Amending the Online Safety Bill to clearly define limited types of online speech and specify what non-criminal measures Internet service providers are required or permitted to adopt to restrict such content would go a long way towards achieving compliance with both the ICCPR and ICERD. Aside from the reporting and complaints mechanism that must be put in place by Internet service providers under sections 15 and 24, the Bill should provide for the following measures:
- Tweaking company algorithms to increase the visibility of and opportunities for counter speech (see Human Rights Council, A/74/486, para 28). This could be achieved by, inter alia, introducing ‘dislike’ buttons, such as those piloted by YouTube, with highly disliked comments hidden from users’ views.

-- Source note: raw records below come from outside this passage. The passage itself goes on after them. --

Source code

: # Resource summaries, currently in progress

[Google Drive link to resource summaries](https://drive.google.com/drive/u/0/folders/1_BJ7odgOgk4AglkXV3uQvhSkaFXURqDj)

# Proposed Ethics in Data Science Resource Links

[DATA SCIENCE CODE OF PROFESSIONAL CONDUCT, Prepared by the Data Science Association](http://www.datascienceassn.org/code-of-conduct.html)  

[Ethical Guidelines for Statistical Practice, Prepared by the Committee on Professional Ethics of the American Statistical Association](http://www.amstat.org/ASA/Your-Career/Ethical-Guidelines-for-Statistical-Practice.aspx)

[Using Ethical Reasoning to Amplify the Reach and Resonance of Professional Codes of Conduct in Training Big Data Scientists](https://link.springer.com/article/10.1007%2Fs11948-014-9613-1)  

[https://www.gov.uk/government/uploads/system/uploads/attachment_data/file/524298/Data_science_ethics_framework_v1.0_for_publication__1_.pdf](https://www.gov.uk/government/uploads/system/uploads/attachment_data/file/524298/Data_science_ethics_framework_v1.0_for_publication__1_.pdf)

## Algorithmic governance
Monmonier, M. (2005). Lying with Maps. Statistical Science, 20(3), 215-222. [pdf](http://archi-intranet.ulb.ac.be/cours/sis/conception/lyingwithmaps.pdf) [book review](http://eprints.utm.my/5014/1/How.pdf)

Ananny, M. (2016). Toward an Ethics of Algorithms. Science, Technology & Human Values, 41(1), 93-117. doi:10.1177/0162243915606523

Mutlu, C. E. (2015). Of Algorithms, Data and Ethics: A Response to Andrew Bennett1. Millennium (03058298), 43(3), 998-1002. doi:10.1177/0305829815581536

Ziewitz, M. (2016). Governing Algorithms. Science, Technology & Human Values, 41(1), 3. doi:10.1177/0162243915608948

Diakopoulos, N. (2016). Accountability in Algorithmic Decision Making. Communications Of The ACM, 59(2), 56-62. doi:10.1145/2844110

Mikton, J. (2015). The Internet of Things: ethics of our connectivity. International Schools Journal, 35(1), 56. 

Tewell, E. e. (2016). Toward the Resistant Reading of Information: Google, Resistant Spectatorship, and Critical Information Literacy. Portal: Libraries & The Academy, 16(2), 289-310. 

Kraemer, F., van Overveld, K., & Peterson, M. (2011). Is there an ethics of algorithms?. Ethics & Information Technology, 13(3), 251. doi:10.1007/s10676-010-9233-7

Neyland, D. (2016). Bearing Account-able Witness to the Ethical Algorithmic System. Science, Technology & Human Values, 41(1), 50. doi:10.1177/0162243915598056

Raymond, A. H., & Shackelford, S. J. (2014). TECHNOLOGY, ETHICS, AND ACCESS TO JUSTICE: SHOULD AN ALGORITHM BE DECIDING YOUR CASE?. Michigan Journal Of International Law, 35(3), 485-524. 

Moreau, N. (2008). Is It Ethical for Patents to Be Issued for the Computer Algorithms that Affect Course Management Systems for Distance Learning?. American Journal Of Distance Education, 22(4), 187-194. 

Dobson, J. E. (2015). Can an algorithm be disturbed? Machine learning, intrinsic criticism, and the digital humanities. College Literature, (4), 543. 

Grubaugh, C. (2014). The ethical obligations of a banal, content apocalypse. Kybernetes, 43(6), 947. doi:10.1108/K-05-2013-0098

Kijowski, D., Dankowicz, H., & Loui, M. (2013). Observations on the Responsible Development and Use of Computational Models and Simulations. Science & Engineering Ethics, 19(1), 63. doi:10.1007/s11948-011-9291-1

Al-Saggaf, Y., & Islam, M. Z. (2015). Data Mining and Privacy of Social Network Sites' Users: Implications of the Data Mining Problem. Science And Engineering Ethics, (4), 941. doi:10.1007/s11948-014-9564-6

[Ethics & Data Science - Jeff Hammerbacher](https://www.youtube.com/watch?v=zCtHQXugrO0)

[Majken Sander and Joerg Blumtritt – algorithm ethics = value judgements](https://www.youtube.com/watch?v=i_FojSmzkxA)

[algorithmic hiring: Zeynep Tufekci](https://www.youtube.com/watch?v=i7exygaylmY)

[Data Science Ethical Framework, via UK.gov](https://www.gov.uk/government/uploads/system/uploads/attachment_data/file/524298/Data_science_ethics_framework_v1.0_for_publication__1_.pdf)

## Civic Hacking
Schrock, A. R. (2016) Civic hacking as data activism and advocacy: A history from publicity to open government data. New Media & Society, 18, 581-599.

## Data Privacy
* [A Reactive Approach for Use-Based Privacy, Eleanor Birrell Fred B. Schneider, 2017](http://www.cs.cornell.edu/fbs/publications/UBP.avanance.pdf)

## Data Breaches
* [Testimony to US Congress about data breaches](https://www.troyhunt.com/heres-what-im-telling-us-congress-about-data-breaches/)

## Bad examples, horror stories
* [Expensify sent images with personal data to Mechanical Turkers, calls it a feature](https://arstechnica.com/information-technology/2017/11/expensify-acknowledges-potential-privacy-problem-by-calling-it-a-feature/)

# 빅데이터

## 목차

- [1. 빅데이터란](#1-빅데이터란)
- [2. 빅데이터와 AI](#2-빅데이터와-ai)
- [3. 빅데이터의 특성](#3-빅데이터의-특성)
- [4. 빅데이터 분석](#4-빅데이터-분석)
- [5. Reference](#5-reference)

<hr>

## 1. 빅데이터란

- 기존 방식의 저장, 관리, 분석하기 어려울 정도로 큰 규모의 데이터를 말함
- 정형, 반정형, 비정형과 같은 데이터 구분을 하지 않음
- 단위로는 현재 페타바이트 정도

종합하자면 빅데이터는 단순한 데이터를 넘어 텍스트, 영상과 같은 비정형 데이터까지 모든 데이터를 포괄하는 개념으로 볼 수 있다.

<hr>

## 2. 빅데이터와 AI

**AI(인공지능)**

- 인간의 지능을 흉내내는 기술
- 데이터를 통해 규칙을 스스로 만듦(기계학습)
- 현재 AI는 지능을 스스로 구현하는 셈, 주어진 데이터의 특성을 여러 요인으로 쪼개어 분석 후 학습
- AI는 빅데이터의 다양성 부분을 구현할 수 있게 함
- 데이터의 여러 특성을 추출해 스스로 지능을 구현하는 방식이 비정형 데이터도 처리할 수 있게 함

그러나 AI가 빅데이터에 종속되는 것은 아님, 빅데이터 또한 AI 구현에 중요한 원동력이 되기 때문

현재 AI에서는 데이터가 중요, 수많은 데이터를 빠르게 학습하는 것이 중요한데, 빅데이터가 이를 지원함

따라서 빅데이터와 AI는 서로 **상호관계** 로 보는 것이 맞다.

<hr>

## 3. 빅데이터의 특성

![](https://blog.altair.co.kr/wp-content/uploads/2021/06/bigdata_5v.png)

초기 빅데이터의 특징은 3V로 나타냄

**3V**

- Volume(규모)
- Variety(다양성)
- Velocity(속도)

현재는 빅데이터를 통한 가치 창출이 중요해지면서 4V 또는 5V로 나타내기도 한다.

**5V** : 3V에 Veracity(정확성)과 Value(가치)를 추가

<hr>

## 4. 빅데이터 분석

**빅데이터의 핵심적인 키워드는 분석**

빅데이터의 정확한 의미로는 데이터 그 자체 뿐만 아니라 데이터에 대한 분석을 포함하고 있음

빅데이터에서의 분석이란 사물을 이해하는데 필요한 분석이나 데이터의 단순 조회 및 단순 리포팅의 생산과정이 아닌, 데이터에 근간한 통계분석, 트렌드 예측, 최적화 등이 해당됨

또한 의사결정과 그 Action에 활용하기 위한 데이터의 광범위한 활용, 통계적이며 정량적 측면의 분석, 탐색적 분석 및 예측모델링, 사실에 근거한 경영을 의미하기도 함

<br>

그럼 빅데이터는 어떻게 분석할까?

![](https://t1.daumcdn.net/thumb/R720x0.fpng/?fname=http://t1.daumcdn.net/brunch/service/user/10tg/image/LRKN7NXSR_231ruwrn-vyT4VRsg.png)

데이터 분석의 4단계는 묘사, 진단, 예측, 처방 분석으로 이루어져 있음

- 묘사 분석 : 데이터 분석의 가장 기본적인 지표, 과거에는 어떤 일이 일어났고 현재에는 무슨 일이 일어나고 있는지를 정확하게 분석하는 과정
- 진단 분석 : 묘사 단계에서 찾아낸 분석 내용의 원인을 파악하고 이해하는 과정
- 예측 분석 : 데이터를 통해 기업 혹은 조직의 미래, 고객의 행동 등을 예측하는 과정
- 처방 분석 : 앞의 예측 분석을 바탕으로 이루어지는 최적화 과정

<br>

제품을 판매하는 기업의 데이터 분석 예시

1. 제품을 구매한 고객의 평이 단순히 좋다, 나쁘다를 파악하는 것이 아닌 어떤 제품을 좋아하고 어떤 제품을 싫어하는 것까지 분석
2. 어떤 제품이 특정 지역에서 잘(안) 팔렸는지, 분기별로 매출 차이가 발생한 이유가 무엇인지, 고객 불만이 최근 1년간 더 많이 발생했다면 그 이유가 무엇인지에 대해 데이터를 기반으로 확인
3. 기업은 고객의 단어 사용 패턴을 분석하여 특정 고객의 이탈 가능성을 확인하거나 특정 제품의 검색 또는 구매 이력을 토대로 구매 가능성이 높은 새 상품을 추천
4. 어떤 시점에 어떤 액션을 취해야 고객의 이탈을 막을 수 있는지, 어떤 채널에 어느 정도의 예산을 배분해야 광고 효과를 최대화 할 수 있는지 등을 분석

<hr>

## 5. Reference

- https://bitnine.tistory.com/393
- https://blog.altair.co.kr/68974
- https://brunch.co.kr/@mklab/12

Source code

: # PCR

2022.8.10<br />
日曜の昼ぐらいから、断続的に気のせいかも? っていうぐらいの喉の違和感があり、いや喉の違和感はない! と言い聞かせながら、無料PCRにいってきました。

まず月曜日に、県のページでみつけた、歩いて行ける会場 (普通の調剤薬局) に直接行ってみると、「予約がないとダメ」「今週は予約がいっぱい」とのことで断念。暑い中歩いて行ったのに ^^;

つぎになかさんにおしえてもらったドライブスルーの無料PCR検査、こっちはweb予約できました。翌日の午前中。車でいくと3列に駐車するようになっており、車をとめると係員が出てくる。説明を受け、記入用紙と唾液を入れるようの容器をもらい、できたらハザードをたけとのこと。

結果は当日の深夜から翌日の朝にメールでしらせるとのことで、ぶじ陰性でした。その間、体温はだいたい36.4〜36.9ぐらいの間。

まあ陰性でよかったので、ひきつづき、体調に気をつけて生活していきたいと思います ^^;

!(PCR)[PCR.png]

- Tagging or labelling limited or protected racially-motivated hate speech as content that ‘may contain racist abuse’ and direct viewers to awareness-raising or educational resources, similar to the tags introduced by Twitter to tackle COVID-19 dis- and misinformation. This measure would contextualise expressions of racial hatred by informing users about their potentially discriminatory meaning and taking a clear stand against such types of content.
- Scaling up content moderation to cover difficult cases that can neither be conclusively dealt with by companies’ AI technology or human moderators nor added to the caseload of formal complaints mechanism, such as an oversight board. This could be done by randomly selecting panels of country-specific users to decide on the maintenance or removal of content, or by allowing prominent users to nominate moderators for their pages, endowed with the power to remove hateful replies and block users if necessary.
- Keeping a record and preserving evidence of online speech crimes, as well as notifying such incidents to the police.
Whatever the measures selected, one thing is clear: the UK’s current legal framework on racist hate speech must be effectively enforced, as well as complemented by more precise and granular regulation of limited and protected speech in England. Until then, this issue will remain a filthy stain not only on football and sports more generally, but in English society as a whole.